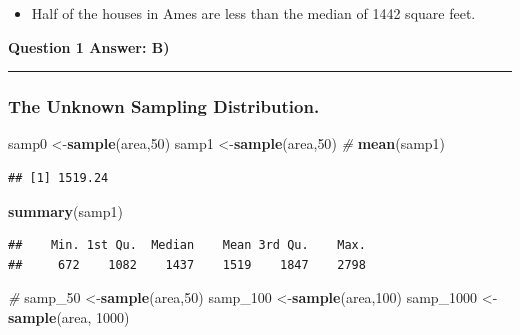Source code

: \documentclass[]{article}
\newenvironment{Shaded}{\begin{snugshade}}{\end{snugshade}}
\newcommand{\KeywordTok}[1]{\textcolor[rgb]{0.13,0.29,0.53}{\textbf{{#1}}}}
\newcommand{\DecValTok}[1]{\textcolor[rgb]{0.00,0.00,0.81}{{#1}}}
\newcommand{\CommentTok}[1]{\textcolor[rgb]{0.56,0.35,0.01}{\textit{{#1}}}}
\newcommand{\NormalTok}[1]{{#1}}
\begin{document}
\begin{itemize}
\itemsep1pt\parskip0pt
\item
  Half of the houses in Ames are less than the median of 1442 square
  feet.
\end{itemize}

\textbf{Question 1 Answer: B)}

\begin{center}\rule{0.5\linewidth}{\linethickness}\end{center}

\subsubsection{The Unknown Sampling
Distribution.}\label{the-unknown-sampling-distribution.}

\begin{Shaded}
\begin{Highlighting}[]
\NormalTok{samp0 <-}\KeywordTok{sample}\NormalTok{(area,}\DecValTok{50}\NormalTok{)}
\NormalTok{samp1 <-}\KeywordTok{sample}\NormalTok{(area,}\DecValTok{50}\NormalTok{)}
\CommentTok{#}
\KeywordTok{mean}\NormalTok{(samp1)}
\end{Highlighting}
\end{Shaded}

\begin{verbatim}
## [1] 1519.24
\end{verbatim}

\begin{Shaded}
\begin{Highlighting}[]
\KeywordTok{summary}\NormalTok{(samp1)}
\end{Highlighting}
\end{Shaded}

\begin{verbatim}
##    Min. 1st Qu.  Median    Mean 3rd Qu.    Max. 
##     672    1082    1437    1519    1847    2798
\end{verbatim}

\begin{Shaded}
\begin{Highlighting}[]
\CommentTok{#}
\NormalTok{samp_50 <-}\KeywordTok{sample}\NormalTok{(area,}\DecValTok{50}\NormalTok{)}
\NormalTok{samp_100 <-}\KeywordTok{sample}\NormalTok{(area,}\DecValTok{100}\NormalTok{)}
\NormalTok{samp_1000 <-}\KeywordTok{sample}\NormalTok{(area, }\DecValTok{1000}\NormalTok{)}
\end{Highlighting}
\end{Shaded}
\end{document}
==
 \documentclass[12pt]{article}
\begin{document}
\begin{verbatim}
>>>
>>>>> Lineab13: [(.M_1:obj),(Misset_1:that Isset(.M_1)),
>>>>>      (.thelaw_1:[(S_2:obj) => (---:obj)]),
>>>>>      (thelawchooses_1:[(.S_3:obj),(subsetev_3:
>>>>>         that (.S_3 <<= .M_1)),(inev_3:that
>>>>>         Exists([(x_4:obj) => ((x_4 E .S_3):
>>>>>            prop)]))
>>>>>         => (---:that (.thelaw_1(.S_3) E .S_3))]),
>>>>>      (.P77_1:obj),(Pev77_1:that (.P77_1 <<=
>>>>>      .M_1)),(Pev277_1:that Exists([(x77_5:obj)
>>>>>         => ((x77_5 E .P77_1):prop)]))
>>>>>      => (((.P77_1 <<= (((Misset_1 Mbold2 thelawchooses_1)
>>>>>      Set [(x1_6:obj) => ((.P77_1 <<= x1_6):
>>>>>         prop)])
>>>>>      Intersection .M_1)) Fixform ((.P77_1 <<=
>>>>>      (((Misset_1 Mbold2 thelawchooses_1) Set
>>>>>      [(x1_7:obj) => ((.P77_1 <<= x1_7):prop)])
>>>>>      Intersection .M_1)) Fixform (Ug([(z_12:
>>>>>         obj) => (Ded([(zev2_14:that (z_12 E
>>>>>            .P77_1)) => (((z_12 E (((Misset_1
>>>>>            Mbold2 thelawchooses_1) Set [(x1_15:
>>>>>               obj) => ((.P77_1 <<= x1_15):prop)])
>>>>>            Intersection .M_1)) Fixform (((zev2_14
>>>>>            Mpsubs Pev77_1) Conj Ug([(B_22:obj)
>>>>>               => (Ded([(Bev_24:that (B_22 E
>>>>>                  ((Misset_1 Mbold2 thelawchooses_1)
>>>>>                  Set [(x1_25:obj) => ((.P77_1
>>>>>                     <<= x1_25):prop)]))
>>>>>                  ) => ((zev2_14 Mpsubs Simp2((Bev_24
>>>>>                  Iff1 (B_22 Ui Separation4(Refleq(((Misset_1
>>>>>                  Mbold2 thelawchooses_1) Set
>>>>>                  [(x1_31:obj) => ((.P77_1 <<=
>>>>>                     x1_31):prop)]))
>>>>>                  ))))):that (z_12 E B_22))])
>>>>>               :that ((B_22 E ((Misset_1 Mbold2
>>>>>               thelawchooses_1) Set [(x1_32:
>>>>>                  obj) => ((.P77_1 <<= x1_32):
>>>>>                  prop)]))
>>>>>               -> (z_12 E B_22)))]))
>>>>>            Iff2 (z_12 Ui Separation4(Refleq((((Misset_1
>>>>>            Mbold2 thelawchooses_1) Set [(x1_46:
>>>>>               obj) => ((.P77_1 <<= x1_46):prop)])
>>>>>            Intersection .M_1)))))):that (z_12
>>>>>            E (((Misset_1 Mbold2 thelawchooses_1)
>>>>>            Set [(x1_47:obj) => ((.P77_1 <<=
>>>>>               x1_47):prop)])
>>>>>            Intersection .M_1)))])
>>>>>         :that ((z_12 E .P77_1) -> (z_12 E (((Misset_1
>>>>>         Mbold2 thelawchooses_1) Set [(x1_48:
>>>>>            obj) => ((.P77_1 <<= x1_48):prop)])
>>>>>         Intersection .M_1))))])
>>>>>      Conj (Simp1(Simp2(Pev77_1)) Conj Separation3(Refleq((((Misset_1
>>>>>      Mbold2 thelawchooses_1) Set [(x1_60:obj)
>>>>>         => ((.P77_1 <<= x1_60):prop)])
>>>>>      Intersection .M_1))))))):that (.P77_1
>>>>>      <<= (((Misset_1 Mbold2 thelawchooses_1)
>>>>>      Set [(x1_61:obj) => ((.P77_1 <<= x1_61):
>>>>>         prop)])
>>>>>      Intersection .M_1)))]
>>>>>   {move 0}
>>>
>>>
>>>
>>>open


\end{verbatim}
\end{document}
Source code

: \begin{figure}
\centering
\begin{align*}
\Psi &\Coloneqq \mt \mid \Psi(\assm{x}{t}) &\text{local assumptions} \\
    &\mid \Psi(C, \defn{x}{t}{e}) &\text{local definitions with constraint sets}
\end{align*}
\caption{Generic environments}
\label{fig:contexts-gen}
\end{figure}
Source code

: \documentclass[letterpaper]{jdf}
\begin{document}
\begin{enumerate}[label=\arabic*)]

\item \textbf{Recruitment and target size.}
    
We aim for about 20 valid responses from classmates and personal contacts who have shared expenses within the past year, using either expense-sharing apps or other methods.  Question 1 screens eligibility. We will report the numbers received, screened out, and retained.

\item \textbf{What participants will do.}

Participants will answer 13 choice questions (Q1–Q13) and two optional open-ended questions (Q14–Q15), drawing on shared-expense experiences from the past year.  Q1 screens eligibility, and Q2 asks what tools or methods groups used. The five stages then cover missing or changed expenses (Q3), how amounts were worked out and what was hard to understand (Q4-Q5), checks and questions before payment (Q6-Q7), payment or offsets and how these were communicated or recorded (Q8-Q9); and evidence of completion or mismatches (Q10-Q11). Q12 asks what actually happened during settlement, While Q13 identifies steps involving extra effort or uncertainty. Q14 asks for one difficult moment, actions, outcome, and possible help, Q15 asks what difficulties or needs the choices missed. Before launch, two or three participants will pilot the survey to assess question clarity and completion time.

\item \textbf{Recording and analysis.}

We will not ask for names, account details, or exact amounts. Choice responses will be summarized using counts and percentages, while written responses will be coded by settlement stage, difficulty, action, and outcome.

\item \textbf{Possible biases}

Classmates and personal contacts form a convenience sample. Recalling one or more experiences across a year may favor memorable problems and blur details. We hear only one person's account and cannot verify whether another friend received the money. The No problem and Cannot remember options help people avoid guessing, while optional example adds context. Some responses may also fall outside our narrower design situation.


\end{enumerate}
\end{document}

● Your assignment:
Look through the data above and return exactly the lines from the one that contains "(((z_12 E (((Misset_1" to the one that contains "Pev77_1) Conj Ug([(B_22:obj)", inclusive, with nothing else.

● Solution to this problem:
>>>>>            .P77_1)) => (((z_12 E (((Misset_1
>>>>>            Mbold2 thelawchooses_1) Set [(x1_15:
>>>>>               obj) => ((.P77_1 <<= x1_15):prop)])
>>>>>            Intersection .M_1)) Fixform (((zev2_14
>>>>>            Mpsubs Pev77_1) Conj Ug([(B_22:obj)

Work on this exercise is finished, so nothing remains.